Cada sábado por la mañana me iba hasta la tienda de ropa de mi abuela Elvira y, después de un tiempo prudencial, le pedía tímidamente la paga. Ella sacaba de su bolso una grande y reluciente moneda de 500 pesetas y yo la guardaba cuidadosamente en uno de los bolsillos de mi pelliza (que es como mi abuelo me había enseñado a denominar al abrigo). Luego, con las mismas intenciones, emprendía un largo paseo por el Carrer Major hasta la panadería de mi abuela Carme. Tiempo prudencial, y “a la butxaca”.
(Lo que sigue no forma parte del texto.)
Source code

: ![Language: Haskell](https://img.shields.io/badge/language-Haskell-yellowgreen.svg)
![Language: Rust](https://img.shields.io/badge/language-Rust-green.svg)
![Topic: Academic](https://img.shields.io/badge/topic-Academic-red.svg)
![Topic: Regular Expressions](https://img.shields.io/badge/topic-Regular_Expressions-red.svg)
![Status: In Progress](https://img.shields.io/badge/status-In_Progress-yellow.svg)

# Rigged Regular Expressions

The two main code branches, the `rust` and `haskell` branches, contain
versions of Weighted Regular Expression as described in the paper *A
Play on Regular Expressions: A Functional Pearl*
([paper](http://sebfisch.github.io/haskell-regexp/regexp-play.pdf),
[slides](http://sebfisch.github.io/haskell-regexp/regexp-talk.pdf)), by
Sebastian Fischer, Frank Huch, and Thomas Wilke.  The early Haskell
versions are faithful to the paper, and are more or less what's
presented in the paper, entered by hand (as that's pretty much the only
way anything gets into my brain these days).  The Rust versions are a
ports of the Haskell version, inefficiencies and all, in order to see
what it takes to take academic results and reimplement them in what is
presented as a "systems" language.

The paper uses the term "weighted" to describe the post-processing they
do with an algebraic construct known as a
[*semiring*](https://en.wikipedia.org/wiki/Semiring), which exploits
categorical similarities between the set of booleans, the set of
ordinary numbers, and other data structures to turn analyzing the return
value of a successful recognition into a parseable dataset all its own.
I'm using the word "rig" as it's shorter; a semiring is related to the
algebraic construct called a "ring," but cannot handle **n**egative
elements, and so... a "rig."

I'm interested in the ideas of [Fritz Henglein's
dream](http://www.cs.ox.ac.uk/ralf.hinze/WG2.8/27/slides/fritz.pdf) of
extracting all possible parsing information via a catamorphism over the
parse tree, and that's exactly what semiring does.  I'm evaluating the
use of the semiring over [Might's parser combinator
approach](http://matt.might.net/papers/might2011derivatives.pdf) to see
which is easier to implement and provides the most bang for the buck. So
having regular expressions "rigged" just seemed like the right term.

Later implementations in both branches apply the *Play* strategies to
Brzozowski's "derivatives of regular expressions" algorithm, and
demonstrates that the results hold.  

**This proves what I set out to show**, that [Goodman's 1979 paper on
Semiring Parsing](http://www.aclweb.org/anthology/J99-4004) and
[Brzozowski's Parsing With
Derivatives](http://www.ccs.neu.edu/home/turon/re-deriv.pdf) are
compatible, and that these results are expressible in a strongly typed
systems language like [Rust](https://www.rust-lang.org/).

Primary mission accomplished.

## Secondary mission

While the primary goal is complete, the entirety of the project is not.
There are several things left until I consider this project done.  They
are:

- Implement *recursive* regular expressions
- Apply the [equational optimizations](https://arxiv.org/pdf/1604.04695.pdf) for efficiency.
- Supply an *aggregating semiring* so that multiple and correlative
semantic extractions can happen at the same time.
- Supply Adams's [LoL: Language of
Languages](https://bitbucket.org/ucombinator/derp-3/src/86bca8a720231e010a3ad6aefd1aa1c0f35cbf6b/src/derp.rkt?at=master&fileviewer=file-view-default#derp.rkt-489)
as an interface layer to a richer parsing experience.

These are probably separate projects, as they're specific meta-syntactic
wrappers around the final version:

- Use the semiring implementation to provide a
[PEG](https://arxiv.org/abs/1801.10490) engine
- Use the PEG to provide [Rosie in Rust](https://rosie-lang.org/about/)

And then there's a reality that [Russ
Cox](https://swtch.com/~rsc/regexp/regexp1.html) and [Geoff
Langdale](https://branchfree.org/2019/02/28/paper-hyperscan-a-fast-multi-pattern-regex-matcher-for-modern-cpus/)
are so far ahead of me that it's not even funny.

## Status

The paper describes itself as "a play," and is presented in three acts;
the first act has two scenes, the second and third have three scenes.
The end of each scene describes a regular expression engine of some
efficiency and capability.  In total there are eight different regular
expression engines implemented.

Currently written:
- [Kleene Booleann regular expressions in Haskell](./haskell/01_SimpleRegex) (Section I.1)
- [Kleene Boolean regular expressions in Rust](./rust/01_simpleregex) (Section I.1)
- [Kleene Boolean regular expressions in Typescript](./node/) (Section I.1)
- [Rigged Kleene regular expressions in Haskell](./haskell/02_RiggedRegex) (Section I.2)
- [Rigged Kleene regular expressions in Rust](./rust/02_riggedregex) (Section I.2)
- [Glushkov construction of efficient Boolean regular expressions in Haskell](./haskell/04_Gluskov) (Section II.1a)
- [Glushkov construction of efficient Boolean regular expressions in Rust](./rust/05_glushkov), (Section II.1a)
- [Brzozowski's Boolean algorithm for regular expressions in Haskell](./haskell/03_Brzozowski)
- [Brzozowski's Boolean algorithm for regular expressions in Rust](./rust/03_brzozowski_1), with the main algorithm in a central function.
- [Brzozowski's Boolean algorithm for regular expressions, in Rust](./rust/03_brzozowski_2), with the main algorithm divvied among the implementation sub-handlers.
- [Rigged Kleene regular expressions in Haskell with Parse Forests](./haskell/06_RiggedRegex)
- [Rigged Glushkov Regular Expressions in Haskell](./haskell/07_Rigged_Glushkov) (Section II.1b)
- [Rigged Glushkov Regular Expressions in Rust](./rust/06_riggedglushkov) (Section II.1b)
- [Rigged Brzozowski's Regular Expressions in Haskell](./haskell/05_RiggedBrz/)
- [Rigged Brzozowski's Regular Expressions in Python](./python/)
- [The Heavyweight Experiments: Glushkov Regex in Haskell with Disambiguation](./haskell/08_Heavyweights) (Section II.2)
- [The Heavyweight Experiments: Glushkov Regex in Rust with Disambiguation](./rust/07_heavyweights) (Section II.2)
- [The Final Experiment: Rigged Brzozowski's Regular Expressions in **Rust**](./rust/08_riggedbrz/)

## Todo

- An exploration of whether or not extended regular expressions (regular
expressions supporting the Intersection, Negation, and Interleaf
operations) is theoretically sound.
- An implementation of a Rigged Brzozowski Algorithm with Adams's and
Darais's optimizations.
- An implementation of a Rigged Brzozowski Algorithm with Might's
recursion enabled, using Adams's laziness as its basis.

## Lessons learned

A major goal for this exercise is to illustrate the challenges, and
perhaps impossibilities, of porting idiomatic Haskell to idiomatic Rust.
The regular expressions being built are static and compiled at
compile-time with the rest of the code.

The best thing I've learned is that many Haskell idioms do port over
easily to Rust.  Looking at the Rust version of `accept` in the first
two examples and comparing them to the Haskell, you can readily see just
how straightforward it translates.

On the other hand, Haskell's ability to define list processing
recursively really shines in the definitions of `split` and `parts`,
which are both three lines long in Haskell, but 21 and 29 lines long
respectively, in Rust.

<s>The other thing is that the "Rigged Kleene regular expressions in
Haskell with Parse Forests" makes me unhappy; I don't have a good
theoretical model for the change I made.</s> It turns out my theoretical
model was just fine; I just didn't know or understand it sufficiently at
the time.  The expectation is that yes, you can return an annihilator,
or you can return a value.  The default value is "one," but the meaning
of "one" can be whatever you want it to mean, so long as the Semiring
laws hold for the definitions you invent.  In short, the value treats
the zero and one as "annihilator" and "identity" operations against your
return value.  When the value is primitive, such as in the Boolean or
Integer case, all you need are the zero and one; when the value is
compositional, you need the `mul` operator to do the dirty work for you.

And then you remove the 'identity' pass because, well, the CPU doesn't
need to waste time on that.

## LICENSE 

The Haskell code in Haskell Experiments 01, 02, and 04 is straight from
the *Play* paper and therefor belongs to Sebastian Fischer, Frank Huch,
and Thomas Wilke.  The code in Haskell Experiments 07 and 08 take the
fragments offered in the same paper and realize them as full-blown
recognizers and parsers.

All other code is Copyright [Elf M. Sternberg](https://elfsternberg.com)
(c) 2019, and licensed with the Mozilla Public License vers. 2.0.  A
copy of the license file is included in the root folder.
Visto en perspectiva, ciertamente parecía un recaudador del diezmo haciendo la ruta por las calles de Lleida. Pero no me juzguéis mal, os prometo que era un simple niño persiguiendo el objetivo que probablemente más feliz me hacía.
Tenía que repetir el recorrido recaudatorio durante tres semanas para conseguir el fin último, la cúspide de mis intenciones. Después de tres sábados, cuando conseguía juntar seis monedas de 500 pesetas me tocaba hacer el camino inverso desde la panadería de mi abuela Carme y, a paso ligero y cargado de emoción, llegaba hasta la tienda de discos Satchmo. Mi templo del delirio, mi quimera. El momento más mágico del mes.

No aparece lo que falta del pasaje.